Thanks for the advice. I was considering staying a workout behind so that I can pick and choose my WOD's. Right now part of my motivation to bust my *** is trolling on Crossfit HQ until the WOD is posted. Its nice to not have to do any thinking.

I have two workouts I alternate: Workout A is back squat, press, DL, and Pullups. Workout B is Power Clean, Bench Press, Front Squat, and Bent Over Rows. Every day I train I do 3 x 10 of situps and back extensions unless they are called for in the WOD. I have been using my best judgement as to which workout I want to do, but I've been focusing on the WOD's. However, I also occassionally do things like tire flips, sled pushes or drags, or barbell complexes depending on how my WOD's feel. For instance, today I only managed 7 mins of pullups, so I did 10 mins of sled pushing intervals and 30 mins of cardio.

When I was on a 3 day a week strength training schedule and that got me strong (I added 30 pounds to my squat, clean, and bench), I also turned into a fatty because I devoted too much time to strength and let my diet get out of control. So as long as I'm not losing a ton of strength, I don't really care how the strength training goes. I figure if I keep my strength at the same level and lose 30 lbs then I'll seem stronger .

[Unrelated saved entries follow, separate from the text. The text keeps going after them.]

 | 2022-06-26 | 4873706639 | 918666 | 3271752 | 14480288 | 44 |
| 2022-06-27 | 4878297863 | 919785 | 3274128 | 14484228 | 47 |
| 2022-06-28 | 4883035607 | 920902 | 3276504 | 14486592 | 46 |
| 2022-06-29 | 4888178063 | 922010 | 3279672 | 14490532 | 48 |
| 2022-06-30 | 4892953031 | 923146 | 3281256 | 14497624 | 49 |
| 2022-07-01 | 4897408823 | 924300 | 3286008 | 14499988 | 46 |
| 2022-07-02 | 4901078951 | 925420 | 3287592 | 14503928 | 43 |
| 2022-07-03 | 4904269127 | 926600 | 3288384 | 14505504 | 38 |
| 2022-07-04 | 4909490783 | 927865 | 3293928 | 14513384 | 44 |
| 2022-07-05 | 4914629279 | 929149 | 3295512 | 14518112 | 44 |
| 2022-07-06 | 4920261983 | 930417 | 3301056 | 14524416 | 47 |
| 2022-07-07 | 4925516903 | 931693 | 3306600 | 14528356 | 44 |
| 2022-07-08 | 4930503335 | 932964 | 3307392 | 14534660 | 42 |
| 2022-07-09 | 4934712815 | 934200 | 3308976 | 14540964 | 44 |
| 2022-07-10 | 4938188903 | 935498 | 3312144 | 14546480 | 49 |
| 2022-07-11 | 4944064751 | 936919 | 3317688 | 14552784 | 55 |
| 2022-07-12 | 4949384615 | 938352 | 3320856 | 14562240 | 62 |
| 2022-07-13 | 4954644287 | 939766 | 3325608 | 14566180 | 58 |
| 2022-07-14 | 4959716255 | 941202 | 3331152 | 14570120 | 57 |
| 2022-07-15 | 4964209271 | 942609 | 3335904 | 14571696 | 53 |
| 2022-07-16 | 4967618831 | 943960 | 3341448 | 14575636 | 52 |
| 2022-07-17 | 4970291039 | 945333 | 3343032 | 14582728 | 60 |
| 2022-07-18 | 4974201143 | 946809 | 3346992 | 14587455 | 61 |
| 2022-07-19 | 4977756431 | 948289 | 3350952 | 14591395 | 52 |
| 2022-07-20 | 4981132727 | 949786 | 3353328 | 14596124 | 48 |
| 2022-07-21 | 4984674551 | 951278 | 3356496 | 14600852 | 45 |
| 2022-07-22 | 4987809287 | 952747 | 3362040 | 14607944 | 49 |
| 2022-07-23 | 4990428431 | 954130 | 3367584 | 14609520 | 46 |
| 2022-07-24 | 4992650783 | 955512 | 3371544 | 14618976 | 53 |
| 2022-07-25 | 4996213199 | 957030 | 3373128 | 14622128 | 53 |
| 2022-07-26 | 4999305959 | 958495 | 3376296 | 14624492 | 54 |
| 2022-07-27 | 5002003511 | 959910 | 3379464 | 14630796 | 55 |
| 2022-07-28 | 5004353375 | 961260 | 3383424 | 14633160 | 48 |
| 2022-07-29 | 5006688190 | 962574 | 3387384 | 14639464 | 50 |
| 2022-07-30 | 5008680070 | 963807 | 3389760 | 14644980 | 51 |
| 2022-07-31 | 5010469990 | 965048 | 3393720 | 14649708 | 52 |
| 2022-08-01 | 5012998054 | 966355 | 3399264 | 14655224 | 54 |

The diet is okay. I'm not on a plan: I know my stomach pretty well and I know what will fill me up and what won't. I can also differentiate between cravings and real hunger (like right now I am craving french fries). I probably don't take in enough protien, but I don't measure it. I eat tons of cottage cheese and eggs. They are about the cheapest tastiest sources of protien I can find. I stopped eating fast food (not that hard considering I hate that it makes me feel like a fat slob) and only go out to eat with my girlfriend. I used to be a fatty and had to lose weight. I got away from that life style, but its just like riding a bike.
Today I had:
Breakfast
oatmeal w/ flaxseed, powedered milk (just 1 tbsp, for taste), and splenda

Post Workout
3 egg omelete with tomatoe, onion, jalapenos, and corn
2 pieces of wheat bread

Third Feeding
1 lean pocket ultra (220 calories, 30 grams of carbs, 10 grams of protein, 7 grams of fat)
I know these really aren;t that good for me but they are better than pizza, they come in a single servings, and they are easy to make. Its better than hitting up dominos.

I will definitely eat again before I goto bed so I can get in 4 meals. probably something like corn, tuna, and salsa.

So now you know my life story haha. I suppose I should also mention that I have a degree in Ex Phys and I currently work as a strength and conditioning coach as a college (not trying to impress people, just letting it be known). I just have no experience with Crossfit.

Thanks for the comments.

Last edited by Joe Pence : 01-13-2008 at 05:29 PM.